Number of the Hadith in the Sahih of Muslim (Arabic only: 3162) (French: 961)
In a Hadith reported by Al-Bukhari 7: 590:
“The prophet (SWS) commanded them to follow his camels and drink their milk and urine. That is what they did until they recovered from their health. “
Since the 7th century, the Yemenites have followed this advice. Statistics about the use of camel urine are scarce, but if you spend time in Yemen you will find people, especially in the countryside, who drink urine as a cure for almost anything unpleasant. Some use it as a remedy for hair loss.
A friend who lived in Yemen told me that, according to the local breeders with whom he spoke, the urine of virgin camels is very expensive and highly sought after for its delicate taste and its curative powers, and can cost up to The equivalent of £20 for a single litre!
Researchers in Muslim countries take the advice of their prophet seriously and have recently tried to lend a scientific basis to the claims that drinking urine cures diseases. In February 2013, a team from King Abdulaziz University in Jeddah, Saudi Arabia, claimed that they had extracted a substance called PMF701 from camel urine that could be used to treat cancer. Similar claims were made by the same researchers in 2009 when they said they had seen evidence that camel’s milk mixed with urine could fight eczema and psoriasis!
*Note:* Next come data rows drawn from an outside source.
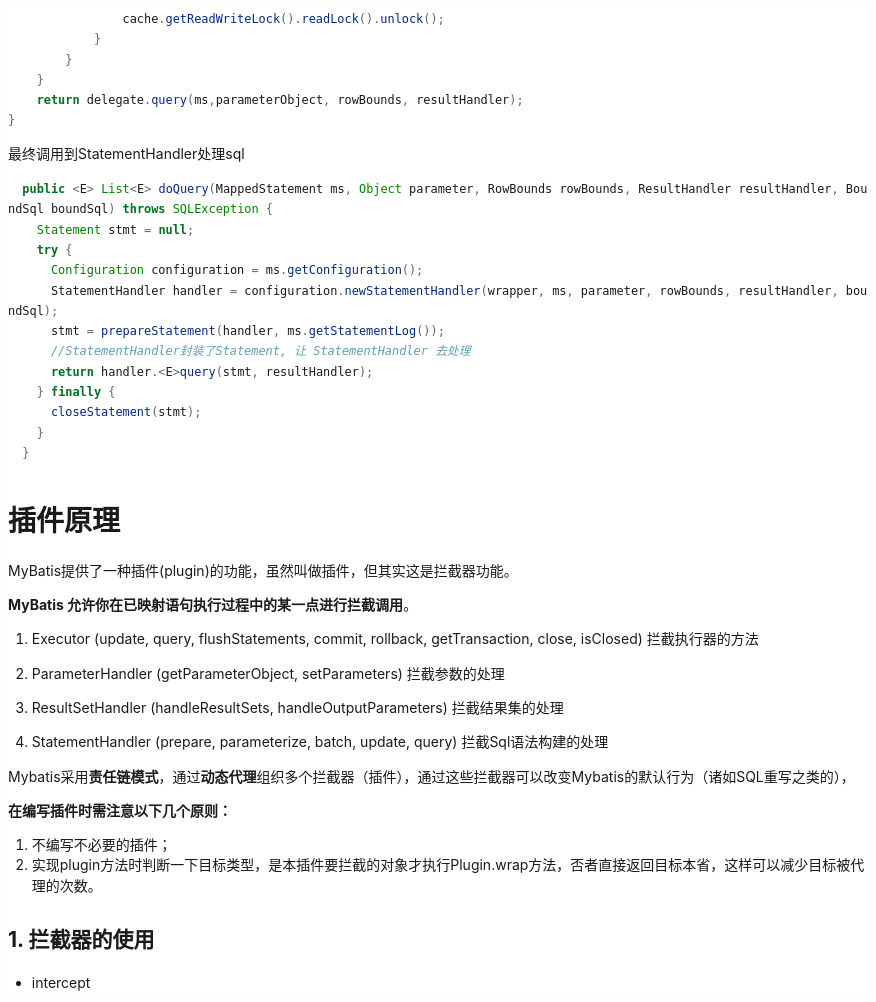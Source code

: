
 ```java
                cache.getReadWriteLock().readLock().unlock();  
            }
        }  
    }  
    return delegate.query(ms,parameterObject, rowBounds, resultHandler);  
}
```

最终调用到StatementHandler处理sql

```java
  public <E> List<E> doQuery(MappedStatement ms, Object parameter, RowBounds rowBounds, ResultHandler resultHandler, BoundSql boundSql) throws SQLException {
    Statement stmt = null;
    try {
      Configuration configuration = ms.getConfiguration();
      StatementHandler handler = configuration.newStatementHandler(wrapper, ms, parameter, rowBounds, resultHandler, boundSql);
      stmt = prepareStatement(handler, ms.getStatementLog());
      //StatementHandler封装了Statement, 让 StatementHandler 去处理
      return handler.<E>query(stmt, resultHandler);
    } finally {
      closeStatement(stmt);
    }
  }
```

# 插件原理

MyBatis提供了一种插件(plugin)的功能，虽然叫做插件，但其实这是拦截器功能。

**MyBatis 允许你在已映射语句执行过程中的某一点进行拦截调用**。

1. Executor (update, query, flushStatements, commit, rollback, getTransaction, close, isClosed) 拦截执行器的方法

2. ParameterHandler (getParameterObject, setParameters) 拦截参数的处理

3. ResultSetHandler (handleResultSets, handleOutputParameters) 拦截结果集的处理

4. StatementHandler (prepare, parameterize, batch, update, query) 拦截Sql语法构建的处理

   

Mybatis采用**责任链模式**，通过**动态代理**组织多个拦截器（插件），通过这些拦截器可以改变Mybatis的默认行为（诸如SQL重写之类的），



**在编写插件时需注意以下几个原则：**

1. 不编写不必要的插件；
2. 实现plugin方法时判断一下目标类型，是本插件要拦截的对象才执行Plugin.wrap方法，否者直接返回目标本省，这样可以减少目标被代理的次数。

## 1. 拦截器的使用

- intercept
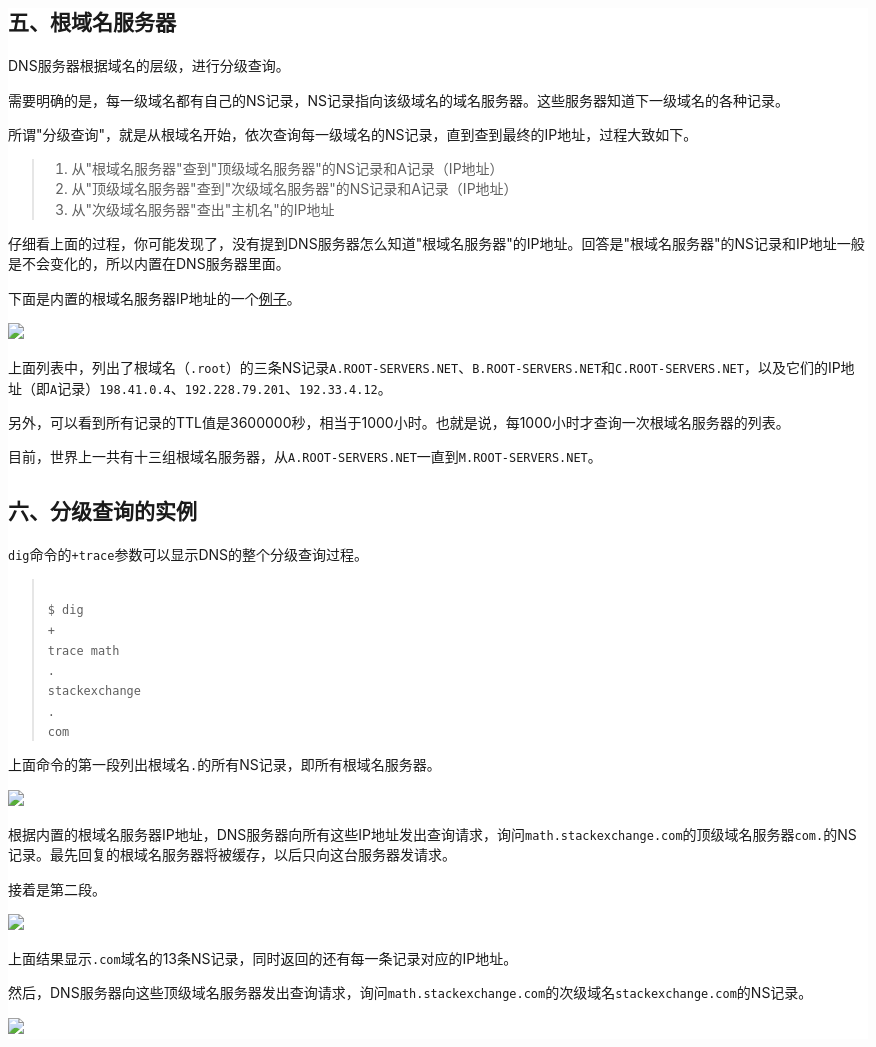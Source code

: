 ## 五、根域名服务器

DNS服务器根据域名的层级，进行分级查询。

需要明确的是，每一级域名都有自己的NS记录，NS记录指向该级域名的域名服务器。这些服务器知道下一级域名的各种记录。

所谓"分级查询"，就是从根域名开始，依次查询每一级域名的NS记录，直到查到最终的IP地址，过程大致如下。

> 1. 从"根域名服务器"查到"顶级域名服务器"的NS记录和A记录（IP地址）
> 2. 从"顶级域名服务器"查到"次级域名服务器"的NS记录和A记录（IP地址）
> 3. 从"次级域名服务器"查出"主机名"的IP地址

仔细看上面的过程，你可能发现了，没有提到DNS服务器怎么知道"根域名服务器"的IP地址。回答是"根域名服务器"的NS记录和IP地址一般是不会变化的，所以内置在DNS服务器里面。

下面是内置的根域名服务器IP地址的一个[例子](http://www.cyberciti.biz/faq/unix-linux-update-root-hints-data-file/)。

![](http://www.ruanyifeng.com/blogimg/asset/2016/bg2016061508.png)

上面列表中，列出了根域名（`.root`）的三条NS记录`A.ROOT-SERVERS.NET`、`B.ROOT-SERVERS.NET`和`C.ROOT-SERVERS.NET`，以及它们的IP地址（即`A`记录）`198.41.0.4`、`192.228.79.201`、`192.33.4.12`。

另外，可以看到所有记录的TTL值是3600000秒，相当于1000小时。也就是说，每1000小时才查询一次根域名服务器的列表。

目前，世界上一共有十三组根域名服务器，从`A.ROOT-SERVERS.NET`一直到`M.ROOT-SERVERS.NET`。

## 六、分级查询的实例

`dig`命令的`+trace`参数可以显示DNS的整个分级查询过程。

> ```
>
> $ dig 
> +
> trace math
> .
> stackexchange
> .
> com
>
> ```

上面命令的第一段列出根域名`.`的所有NS记录，即所有根域名服务器。

![](http://www.ruanyifeng.com/blogimg/asset/2016/bg2016061509.png)

根据内置的根域名服务器IP地址，DNS服务器向所有这些IP地址发出查询请求，询问`math.stackexchange.com`的顶级域名服务器`com.`的NS记录。最先回复的根域名服务器将被缓存，以后只向这台服务器发请求。

接着是第二段。

![](http://www.ruanyifeng.com/blogimg/asset/2016/bg2016061510.png)

上面结果显示`.com`域名的13条NS记录，同时返回的还有每一条记录对应的IP地址。

然后，DNS服务器向这些顶级域名服务器发出查询请求，询问`math.stackexchange.com`的次级域名`stackexchange.com`的NS记录。

![](http://www.ruanyifeng.com/blogimg/asset/2016/bg2016061511.png)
However, they have never been authorized by the Food and Drug Administration to carry out further studies on patients, and there have been many scientists and doctors in the region who have publicly denounced the practice of sipping the camel’s urine. The professors of the University of Sana’a in the capital of Yemen had done everything to remind people that drinking urine is bad for the digestive system. Dr. Rida Al-Wakil, a professor at a medical university in Egypt, told the Alrai, an Arabic language newspaper in Kuwait, that the claims and advertisements for camel urine treatments for hepatitis were Misleading “and potentially dangerous.